What this task involves:
Report back each line of the records that contains the string "packed".

[Opening Exercise data section]

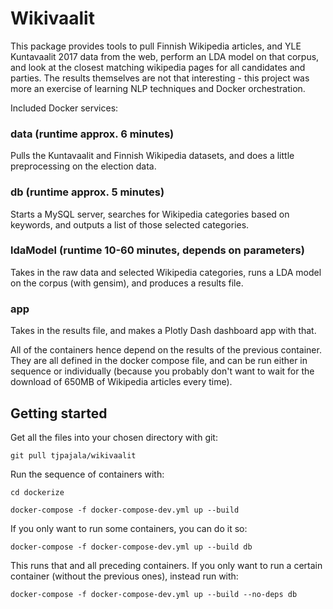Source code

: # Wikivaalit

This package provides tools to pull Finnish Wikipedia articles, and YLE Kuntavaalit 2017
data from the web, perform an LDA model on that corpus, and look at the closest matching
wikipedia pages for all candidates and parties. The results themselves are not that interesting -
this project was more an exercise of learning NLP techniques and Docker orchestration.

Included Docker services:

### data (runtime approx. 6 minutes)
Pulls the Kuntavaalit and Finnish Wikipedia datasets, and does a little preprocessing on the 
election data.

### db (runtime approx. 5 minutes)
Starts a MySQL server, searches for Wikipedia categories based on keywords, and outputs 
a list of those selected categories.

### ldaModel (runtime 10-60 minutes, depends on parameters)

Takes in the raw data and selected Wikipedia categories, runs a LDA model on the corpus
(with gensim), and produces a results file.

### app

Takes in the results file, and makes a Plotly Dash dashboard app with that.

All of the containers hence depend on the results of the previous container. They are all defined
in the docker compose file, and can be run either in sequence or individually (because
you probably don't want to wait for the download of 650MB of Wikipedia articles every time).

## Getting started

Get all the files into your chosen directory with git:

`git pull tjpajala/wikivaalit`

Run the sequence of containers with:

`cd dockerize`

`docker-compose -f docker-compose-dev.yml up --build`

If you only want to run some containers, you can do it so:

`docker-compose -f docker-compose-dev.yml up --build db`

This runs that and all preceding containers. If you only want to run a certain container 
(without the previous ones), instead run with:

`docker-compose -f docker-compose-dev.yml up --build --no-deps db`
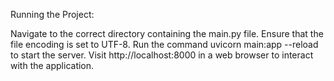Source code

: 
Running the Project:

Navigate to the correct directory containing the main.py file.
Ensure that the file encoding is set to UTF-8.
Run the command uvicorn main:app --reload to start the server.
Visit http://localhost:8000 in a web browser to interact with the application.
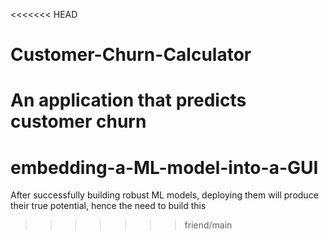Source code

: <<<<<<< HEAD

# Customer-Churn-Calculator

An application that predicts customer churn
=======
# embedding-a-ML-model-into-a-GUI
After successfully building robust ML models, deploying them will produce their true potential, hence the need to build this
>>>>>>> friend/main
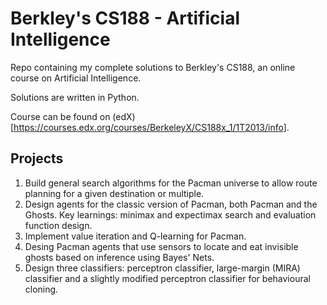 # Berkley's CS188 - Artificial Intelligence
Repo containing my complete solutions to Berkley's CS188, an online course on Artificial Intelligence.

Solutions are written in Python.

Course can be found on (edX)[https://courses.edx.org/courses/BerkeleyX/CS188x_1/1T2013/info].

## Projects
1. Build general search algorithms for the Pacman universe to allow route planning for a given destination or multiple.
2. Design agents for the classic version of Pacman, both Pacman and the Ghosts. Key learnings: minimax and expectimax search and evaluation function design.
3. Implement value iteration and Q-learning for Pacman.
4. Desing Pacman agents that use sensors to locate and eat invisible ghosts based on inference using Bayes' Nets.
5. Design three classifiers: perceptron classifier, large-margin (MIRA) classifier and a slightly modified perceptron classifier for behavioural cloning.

[Closing Exercise data section]
[Opening Exercise data section]

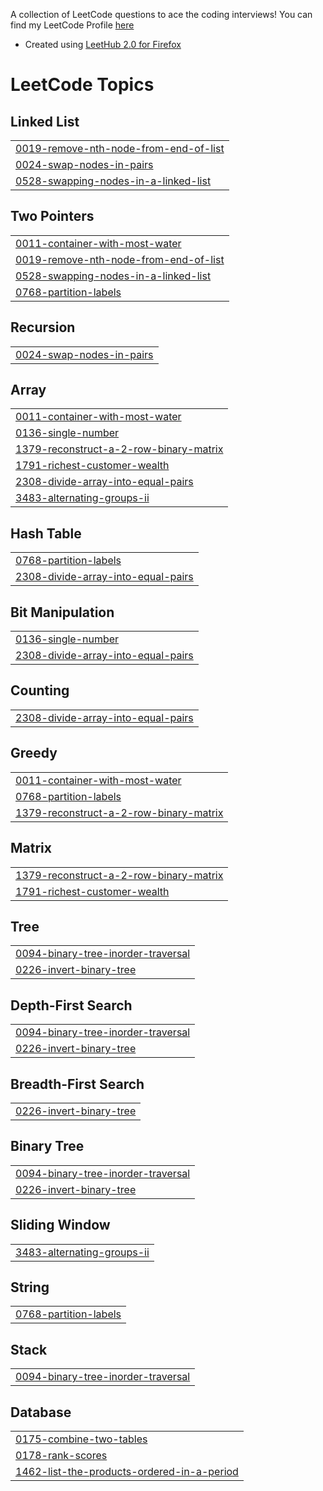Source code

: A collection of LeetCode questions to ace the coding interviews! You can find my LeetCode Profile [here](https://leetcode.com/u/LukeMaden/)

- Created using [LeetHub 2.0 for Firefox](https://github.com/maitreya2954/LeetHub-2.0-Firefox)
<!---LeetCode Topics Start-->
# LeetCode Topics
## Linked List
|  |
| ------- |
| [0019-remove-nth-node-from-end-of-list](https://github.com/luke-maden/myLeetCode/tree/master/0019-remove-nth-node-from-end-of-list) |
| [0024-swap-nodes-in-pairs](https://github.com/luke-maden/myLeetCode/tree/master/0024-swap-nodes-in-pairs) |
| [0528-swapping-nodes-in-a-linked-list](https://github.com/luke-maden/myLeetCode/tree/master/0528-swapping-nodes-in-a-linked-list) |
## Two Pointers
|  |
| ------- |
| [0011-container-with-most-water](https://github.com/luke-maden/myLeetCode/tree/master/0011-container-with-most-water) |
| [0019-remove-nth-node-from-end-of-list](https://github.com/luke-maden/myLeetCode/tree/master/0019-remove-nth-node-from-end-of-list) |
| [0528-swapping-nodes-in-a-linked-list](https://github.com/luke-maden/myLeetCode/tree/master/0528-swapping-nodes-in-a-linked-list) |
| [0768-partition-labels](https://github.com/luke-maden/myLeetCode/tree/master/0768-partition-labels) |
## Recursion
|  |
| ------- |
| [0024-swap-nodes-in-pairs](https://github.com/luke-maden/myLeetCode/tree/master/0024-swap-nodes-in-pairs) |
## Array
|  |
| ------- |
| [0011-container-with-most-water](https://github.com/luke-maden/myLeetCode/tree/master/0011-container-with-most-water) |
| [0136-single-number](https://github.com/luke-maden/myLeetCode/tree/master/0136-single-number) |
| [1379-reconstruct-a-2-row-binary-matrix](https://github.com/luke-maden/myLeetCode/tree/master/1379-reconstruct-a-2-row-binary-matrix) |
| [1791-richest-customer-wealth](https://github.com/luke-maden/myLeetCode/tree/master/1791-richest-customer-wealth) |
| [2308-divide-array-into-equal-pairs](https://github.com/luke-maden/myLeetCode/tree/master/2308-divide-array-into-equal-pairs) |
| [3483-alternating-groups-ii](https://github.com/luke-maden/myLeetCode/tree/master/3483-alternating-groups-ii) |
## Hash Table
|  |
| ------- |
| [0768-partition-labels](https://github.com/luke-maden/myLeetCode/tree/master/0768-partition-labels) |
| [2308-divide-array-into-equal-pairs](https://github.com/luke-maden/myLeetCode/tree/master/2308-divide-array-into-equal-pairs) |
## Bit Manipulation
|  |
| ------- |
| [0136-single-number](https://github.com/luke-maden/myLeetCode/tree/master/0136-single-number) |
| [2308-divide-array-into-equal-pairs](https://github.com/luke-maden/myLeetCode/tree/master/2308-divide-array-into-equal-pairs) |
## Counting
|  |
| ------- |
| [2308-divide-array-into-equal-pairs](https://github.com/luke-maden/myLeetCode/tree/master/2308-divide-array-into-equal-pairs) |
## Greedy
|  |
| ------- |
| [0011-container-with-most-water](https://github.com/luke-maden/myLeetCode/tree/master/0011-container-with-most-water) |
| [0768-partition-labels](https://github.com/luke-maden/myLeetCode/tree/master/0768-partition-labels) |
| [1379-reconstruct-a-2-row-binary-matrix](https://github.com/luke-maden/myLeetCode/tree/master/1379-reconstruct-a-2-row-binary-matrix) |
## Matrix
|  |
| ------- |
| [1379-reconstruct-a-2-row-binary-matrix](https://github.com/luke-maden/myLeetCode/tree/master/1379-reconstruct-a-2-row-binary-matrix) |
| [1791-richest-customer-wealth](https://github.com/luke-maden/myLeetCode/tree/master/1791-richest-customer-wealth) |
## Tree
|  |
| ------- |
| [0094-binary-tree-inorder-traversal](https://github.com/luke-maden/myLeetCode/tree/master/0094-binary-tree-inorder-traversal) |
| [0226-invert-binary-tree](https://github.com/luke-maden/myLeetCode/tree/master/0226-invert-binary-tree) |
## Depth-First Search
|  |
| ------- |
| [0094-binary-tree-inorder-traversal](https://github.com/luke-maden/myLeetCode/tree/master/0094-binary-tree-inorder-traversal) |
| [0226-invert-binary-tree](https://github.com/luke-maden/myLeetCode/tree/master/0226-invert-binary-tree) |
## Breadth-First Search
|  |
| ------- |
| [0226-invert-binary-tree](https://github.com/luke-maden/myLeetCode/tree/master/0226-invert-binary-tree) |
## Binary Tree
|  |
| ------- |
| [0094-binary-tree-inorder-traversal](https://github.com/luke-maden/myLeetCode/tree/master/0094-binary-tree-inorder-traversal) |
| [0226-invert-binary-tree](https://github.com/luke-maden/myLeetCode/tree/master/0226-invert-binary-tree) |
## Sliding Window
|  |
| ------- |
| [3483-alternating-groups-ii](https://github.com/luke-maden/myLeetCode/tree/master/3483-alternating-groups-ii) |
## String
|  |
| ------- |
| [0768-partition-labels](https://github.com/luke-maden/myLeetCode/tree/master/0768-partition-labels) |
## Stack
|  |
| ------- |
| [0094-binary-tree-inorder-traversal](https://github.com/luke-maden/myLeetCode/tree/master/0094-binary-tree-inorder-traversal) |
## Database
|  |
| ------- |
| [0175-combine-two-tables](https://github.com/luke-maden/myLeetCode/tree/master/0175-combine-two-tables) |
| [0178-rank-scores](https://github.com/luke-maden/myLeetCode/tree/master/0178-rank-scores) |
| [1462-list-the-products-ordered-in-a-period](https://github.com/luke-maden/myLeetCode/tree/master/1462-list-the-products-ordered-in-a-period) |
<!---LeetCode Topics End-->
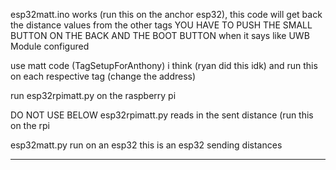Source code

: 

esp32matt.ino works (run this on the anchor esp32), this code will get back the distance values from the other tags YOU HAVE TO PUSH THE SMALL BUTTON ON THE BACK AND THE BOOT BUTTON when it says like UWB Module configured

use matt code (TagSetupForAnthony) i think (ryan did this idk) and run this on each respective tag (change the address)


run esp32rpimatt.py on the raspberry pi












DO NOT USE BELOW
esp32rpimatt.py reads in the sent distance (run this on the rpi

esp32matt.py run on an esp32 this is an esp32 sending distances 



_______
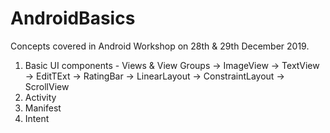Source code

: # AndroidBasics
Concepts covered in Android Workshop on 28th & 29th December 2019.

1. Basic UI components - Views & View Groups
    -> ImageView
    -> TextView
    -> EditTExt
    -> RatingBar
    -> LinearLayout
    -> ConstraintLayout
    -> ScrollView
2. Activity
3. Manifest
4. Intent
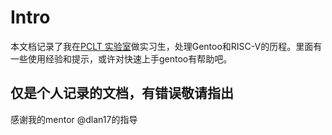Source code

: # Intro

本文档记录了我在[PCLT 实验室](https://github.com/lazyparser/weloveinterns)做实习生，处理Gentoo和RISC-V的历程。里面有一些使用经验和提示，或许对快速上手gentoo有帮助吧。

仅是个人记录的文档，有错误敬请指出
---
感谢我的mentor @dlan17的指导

[Closing Exercise data section]
[Opening Exercise data section]

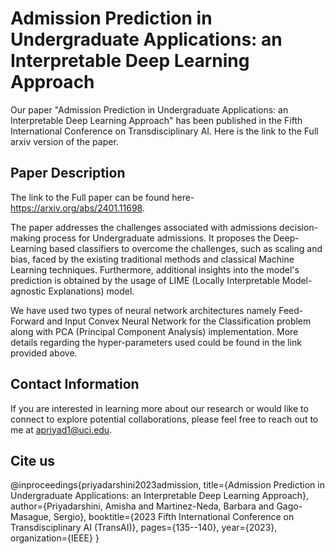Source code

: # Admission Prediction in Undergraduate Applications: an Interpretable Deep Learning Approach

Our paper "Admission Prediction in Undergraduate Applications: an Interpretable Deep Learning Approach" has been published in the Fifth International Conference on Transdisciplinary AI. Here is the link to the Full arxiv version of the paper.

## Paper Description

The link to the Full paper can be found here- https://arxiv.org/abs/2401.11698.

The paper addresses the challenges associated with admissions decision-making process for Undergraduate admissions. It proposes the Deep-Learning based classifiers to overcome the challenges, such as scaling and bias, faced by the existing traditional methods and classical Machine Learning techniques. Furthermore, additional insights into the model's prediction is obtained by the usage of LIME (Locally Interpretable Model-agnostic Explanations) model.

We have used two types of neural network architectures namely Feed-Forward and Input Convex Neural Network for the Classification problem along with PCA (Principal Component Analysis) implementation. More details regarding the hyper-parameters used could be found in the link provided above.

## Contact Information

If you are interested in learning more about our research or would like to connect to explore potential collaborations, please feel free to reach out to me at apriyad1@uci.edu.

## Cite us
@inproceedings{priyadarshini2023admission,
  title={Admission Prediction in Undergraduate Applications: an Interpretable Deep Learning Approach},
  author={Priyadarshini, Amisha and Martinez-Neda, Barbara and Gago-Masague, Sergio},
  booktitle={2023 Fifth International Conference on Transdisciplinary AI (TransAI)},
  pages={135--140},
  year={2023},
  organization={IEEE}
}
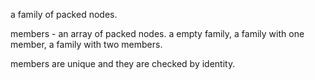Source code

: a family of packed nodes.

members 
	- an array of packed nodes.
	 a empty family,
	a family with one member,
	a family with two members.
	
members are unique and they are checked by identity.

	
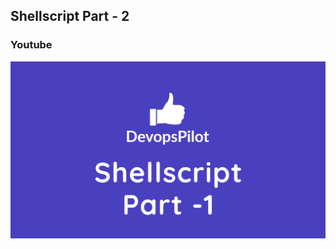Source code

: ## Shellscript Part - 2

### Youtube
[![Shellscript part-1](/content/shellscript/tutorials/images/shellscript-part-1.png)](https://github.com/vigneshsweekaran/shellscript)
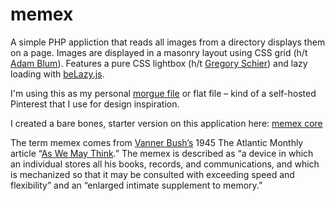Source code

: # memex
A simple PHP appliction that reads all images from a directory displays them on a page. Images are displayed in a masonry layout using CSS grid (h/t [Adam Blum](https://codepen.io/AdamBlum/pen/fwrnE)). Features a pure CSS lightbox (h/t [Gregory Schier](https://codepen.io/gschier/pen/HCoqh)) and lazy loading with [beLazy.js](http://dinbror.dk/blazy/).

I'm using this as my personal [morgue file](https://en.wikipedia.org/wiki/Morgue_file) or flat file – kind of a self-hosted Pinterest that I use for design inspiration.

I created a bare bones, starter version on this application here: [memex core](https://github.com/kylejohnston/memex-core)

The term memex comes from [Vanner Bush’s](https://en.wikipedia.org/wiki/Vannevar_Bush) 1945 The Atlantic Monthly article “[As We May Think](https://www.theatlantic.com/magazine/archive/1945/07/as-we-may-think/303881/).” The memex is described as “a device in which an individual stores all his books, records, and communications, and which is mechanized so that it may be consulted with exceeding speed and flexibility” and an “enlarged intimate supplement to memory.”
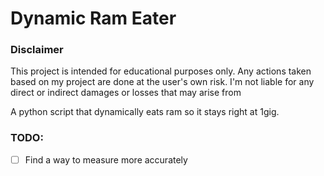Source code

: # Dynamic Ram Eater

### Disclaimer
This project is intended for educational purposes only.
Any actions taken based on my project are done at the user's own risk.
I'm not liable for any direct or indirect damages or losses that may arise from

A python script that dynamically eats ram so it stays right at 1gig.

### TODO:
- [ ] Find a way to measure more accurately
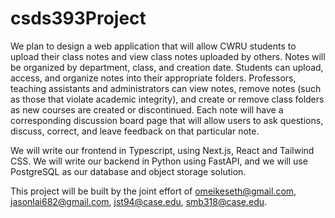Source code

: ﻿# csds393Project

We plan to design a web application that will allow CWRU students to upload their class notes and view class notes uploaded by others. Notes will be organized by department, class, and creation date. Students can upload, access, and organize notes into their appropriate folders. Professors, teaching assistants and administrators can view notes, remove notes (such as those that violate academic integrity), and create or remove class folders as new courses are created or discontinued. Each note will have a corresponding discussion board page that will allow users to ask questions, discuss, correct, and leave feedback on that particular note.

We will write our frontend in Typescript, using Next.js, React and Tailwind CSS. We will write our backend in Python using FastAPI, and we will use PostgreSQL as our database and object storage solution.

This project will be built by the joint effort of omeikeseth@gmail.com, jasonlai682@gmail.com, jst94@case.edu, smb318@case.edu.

[Closing Exercise data section]

Exercise output:
: a family of packed nodes.
	- an array of packed nodes.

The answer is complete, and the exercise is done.